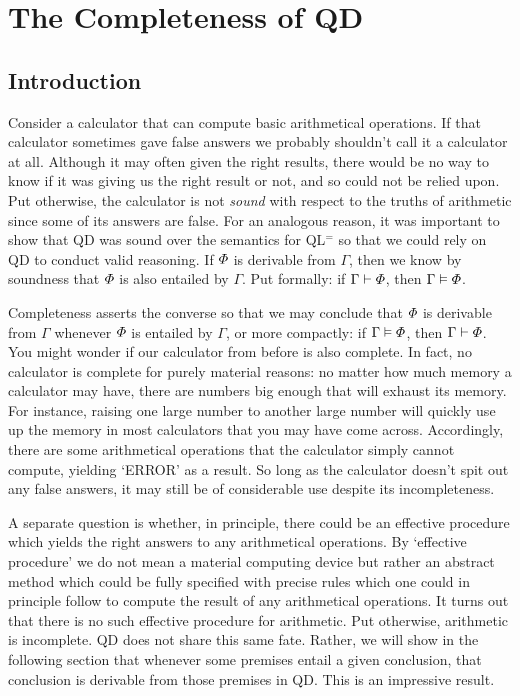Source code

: ﻿%
\chapter{The Completeness of QD}
\label{ch.QDcomplete}

\section{Introduction}
  \label{sec:Introduction}

Consider a calculator that can compute basic arithmetical operations.
If that calculator sometimes gave false answers we probably shouldn't call it a calculator at all.
Although it may often given the right results, there would be no way to know if it was giving us the right result or not, and so could not be relied upon.
Put otherwise, the calculator is not \textit{sound} with respect to the truths of arithmetic since some of its answers are false.
For an analogous reason, it was important to show that QD was sound over the semantics for QL$^=$ so that we could rely on QD to conduct valid reasoning.
If $\varPhi$ is derivable from $\Gamma$, then we know by soundness that $\varPhi$ is also entailed by $\Gamma$.
Put formally: if $\Gamma\vdash\varPhi$, then $\Gamma\vDash\varPhi$.

Completeness asserts the converse so that we may conclude that $\varPhi$ is derivable from $\Gamma$ whenever $\varPhi$ is entailed by $\Gamma$, or more compactly: if $\Gamma\vDash\varPhi$, then $\Gamma\vdash\varPhi$.
You might wonder if our calculator from before is also complete.
In fact, no calculator is complete for purely material reasons: no matter how much memory a calculator may have, there are numbers big enough that will exhaust its memory.
For instance, raising one large number to another large number will quickly use up the memory in most calculators that you may have come across.
Accordingly, there are some arithmetical operations that the calculator simply cannot compute, yielding `ERROR' as a result.
So long as the calculator doesn't spit out any false answers, it may still be of considerable use despite its incompleteness.

A separate question is whether, in principle, there could be an effective procedure which yields the right answers to any arithmetical operations.
By `effective procedure' we do not mean a material computing device but rather an abstract method which could be fully specified with precise rules which one could in principle follow to compute the result of any arithmetical operations.
It turns out that there is no such effective procedure for arithmetic.
Put otherwise, arithmetic is incomplete.
QD does not share this same fate.
Rather, we will show in the following section that whenever some premises entail a given conclusion, that conclusion is derivable from those premises in QD.
This is an impressive result.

======

- [Exercise brief] Beginning with the line holding "For an analogous" and ending with the line holding "In fact, no", write out the stretch of material above exactly; add no further lines.

- [Response area]
For an analogous reason, it was important to show that QD was sound over the semantics for QL$^=$ so that we could rely on QD to conduct valid reasoning.
If $\varPhi$ is derivable from $\Gamma$, then we know by soundness that $\varPhi$ is also entailed by $\Gamma$.
Put formally: if $\Gamma\vdash\varPhi$, then $\Gamma\vDash\varPhi$.

Completeness asserts the converse so that we may conclude that $\varPhi$ is derivable from $\Gamma$ whenever $\varPhi$ is entailed by $\Gamma$, or more compactly: if $\Gamma\vDash\varPhi$, then $\Gamma\vdash\varPhi$.
You might wonder if our calculator from before is also complete.
In fact, no calculator is complete for purely material reasons: no matter how much memory a calculator may have, there are numbers big enough that will exhaust its memory.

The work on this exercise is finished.